Monday, May 9, 2011

John Baldessari

John Baldessari does photomontage, painting, uses language, and juxtaposes images that illuminate, confound, and challege original meanings. He draws his viewer's attnetions to minor details, absences, and spaces between things. He does things by blocking out important information with colorful dots and obscuring geometric shapes.




Beethoven's Trumpet (With Ear), 2007
Resin, fiberglass, bronze, aluminum and electronics

This piece is extremely interesting to me. I feel that making the ear the same color as the background, it depreciates the ear and makes it less important to me. The large trumpet is what is important in this scenario. I think he is trying to say that listening is much more important than just hearing something; the fact that the viewer can interact with it in such a way that they can stick their entire self in there makes them have a whole new experience with the ear. This experience is what becomes the art.

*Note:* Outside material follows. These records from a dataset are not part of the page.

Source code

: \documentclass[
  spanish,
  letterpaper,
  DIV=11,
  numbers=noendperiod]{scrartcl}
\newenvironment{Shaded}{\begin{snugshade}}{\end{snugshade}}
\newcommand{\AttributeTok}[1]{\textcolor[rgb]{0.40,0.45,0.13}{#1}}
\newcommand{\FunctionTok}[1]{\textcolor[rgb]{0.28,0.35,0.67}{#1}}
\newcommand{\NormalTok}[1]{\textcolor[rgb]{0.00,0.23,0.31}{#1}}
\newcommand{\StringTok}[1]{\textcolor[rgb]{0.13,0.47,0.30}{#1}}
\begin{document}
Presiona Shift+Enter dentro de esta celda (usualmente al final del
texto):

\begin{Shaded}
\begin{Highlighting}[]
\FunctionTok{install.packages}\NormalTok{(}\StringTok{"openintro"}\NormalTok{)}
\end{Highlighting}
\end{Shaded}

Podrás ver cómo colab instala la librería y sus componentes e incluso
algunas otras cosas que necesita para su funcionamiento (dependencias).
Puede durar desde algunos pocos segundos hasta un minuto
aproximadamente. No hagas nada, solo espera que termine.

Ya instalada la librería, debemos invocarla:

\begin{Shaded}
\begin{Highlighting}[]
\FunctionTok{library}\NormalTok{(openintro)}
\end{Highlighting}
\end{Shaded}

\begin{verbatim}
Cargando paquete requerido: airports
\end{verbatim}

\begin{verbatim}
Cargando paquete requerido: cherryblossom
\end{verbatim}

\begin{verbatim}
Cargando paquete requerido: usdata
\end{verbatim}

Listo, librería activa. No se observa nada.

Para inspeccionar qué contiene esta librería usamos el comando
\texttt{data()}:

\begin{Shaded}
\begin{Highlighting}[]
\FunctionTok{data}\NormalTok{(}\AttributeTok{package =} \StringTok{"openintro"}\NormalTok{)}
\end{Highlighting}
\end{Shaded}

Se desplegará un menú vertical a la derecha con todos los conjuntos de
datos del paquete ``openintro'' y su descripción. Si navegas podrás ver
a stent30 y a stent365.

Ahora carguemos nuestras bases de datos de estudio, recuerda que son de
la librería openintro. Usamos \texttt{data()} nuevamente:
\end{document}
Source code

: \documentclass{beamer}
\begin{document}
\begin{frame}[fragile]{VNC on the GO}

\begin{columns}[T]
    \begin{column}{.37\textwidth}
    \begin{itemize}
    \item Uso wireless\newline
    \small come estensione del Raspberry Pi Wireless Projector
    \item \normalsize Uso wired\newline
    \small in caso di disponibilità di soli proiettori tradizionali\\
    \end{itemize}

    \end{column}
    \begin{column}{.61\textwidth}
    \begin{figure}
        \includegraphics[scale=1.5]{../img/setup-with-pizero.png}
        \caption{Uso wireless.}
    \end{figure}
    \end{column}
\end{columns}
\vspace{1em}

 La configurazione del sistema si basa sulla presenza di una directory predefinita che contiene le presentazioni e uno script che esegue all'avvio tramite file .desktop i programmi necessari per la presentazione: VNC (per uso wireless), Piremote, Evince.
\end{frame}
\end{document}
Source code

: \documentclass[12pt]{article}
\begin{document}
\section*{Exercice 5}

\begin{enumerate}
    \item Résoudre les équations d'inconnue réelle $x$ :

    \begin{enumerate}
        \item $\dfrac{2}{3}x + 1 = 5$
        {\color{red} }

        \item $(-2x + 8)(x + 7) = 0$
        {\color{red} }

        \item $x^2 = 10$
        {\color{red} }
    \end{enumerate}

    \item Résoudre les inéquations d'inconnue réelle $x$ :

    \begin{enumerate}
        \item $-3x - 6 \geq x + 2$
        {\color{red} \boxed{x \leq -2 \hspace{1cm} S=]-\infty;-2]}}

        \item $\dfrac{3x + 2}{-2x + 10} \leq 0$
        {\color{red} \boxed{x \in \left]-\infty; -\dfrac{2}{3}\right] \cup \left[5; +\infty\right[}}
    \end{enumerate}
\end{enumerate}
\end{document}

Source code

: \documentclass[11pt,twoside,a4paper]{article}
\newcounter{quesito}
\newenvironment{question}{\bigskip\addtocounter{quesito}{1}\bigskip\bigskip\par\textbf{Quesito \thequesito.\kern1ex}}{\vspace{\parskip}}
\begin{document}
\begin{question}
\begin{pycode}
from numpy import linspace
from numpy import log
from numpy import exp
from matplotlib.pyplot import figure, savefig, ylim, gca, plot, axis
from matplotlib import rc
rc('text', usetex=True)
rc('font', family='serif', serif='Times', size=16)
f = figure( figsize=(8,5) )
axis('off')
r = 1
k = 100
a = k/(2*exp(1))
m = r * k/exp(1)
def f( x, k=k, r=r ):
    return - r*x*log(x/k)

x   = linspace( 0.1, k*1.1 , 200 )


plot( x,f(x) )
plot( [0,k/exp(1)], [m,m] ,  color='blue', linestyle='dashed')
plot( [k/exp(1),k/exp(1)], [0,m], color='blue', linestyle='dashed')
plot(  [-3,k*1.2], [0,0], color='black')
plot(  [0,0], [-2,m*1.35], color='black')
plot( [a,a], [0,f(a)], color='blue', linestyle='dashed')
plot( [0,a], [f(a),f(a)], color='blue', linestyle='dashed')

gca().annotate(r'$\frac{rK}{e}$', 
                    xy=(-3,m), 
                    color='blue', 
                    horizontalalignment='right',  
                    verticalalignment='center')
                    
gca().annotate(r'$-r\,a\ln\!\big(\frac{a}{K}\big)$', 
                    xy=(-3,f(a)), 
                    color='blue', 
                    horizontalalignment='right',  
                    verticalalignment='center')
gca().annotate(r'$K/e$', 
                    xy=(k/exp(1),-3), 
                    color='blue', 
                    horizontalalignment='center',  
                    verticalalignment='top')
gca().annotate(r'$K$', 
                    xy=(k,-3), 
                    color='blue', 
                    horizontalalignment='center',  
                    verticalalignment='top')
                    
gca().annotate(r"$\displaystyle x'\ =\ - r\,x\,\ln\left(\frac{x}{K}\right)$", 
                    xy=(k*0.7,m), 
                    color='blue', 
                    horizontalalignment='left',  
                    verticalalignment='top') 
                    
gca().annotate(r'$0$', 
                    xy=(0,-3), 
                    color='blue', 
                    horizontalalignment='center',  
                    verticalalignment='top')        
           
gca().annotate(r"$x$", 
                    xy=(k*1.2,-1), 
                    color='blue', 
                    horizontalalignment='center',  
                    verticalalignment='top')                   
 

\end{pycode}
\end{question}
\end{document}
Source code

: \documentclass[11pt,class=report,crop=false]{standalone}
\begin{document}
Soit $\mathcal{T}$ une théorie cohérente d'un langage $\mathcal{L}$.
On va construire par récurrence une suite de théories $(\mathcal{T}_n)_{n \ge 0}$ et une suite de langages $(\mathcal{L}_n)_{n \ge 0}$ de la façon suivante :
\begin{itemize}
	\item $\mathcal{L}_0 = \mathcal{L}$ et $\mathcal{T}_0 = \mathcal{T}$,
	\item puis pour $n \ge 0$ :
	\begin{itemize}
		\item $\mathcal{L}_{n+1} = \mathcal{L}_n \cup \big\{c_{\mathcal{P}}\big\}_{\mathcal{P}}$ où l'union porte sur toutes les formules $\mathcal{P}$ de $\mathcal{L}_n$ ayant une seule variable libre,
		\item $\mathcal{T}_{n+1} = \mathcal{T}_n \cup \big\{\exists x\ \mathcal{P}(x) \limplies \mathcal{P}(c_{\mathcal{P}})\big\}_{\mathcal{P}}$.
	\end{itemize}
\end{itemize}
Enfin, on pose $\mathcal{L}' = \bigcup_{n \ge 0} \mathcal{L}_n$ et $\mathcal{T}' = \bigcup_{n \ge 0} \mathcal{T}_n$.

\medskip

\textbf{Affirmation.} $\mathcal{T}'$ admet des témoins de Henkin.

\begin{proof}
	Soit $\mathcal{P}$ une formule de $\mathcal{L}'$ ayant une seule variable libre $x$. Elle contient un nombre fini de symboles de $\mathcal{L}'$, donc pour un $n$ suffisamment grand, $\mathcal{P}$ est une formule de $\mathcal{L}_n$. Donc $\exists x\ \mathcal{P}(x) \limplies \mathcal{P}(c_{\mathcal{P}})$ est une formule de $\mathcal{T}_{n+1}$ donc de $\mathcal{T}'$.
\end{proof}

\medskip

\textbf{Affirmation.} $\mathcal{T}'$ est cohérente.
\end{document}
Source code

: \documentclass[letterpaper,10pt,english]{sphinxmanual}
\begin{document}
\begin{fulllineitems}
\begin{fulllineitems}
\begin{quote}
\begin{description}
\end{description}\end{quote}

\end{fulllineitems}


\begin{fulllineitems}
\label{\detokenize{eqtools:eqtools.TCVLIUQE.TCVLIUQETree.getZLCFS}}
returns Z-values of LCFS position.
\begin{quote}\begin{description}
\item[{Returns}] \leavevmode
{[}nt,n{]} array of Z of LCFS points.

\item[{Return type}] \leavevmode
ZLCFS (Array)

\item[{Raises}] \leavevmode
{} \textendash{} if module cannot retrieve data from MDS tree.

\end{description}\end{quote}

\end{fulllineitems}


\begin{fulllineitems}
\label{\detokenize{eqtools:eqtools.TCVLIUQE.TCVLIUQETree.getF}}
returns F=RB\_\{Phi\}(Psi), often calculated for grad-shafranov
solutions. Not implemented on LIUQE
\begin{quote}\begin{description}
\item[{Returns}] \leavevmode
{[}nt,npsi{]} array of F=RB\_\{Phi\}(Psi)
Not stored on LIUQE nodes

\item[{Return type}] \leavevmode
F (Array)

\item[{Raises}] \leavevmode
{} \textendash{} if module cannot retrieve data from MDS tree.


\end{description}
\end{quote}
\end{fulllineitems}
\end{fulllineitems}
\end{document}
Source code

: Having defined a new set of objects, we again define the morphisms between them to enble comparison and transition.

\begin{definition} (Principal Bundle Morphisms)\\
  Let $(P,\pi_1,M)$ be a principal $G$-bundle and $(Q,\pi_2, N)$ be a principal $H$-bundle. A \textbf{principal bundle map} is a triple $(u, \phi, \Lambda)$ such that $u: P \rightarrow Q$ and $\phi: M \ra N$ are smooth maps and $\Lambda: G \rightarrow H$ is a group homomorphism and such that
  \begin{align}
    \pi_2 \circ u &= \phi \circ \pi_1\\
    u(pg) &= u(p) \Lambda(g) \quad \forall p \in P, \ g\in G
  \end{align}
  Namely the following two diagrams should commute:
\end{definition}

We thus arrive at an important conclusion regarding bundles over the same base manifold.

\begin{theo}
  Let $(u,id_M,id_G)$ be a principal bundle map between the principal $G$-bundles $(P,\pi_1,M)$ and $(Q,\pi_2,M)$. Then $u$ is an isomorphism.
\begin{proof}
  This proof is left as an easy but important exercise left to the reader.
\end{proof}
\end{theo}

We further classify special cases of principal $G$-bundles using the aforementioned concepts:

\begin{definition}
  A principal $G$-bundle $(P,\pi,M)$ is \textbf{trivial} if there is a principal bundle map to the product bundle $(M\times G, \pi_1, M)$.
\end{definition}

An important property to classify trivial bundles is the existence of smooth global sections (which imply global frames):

Hitch-hiker (Splattered Blue) 1995
Colour photograph, acrylic, maquette

This piece shows the way in which he uses bright geometric shapes in order to hide part of his paintings. The way he does this makes it so the viewer is unable to get a bit of information that is behind this pieces. It is quite frustrating actually; the bright nature of them brings your eye right to them and that usually means that there is something important there, but yet we can’t see it. In this sense, maybe he is trying to protect the Hitch-hiker from further rejection.


The Pencil Story 1972 - 1973
Colour photographs, with coloured pencil, mounted on board

An epiphany, words, they can be pieces of art. That is how Yoko Ono works! The way he has labeled, discussed, and documented this action becomes the art in itself. This is not just photography that makes the piece, it is the larger issue of removing the artist’s hand from consciously thinking about photography and the subject matter, to something that leads to work from the mind. His quote, “I’m not sure, but I think that this has something to do with art” is quite interesting; I think that he has made a discovery that anything can be art, and he is growing and contemplating the artist in himself.